Product Pillar: Dataiku DSS Architecture

Dataiku DSS leverages an enterprise’s existing investments in data infrastructure and employee skills, while being able to grow with an enterprise as those investments change:

  • Administrators install DSS on a Linux server, which can be on-premises at their own data center or on-cloud.

  • Data engineers and cloud architects connect DSS to existing data sources.

  • Data and business analysts log in to DSS via a browser and can perform their tasks through a visual interface.

  • Data scientists have the further option of connecting to DSS through their favorite IDE (such as PyCharm, VSCode, RStudio, and Sublime Text).

  • Analytics leaders and other stakeholders receive reports generated by colleagues working in DSS, or can log in and view analytic dashboards.

  • Developers can use the API to query deployed models and build AI-powered applications.


DSS Instances

An enterprise data stack typically includes development, production, and deployment environments. In order to work across these environments, a separate instance of Dataiku DSS is installed in each environment.

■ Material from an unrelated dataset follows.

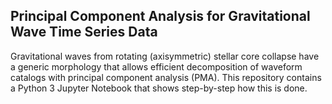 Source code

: ## Principal Component Analysis for Gravitational Wave Time Series Data

Gravitational waves from rotating (axisymmetric) stellar core collapse have a generic morphology that allows efficient decomposition of waveform catalogs with principal component analysis (PMA). This repository contains a Python 3 Jupyter Notebook that shows step-by-step how this is done.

A Dataiku DSS instance is an installation of the product that serves the needs of a particular environment:

  • The Design node instance, in the development environment, is used to create the pipelines that turn data into outputs, such as transformed data, models, dashboards and reports.

  • The Automation node instance, in the production environment, puts pipelines from the Design node into production to turn enterprise data into the final outputs.

  • The API node instance, in the deployment environment, makes model outputs from the Automation or Design node available for use in real-time scoring.


DSS Projects

Pipelines in the Design and Automation nodes are organized into projects, which can be accessed from the main page after logging in to the Dataiku DSS instance.

A Dataiku DSS project is a holder for all work on a particular activity. The project home acts as the command center from which you can see the overall status of a project, view recent activity, and collaborate through comments, tags, and a project to-do list.


From the homepage of the NY Taxi Fares project, users can check the timeline for recent activity and changes from collaborators; access datasets, recipes, and models; and view documentation and dashboards.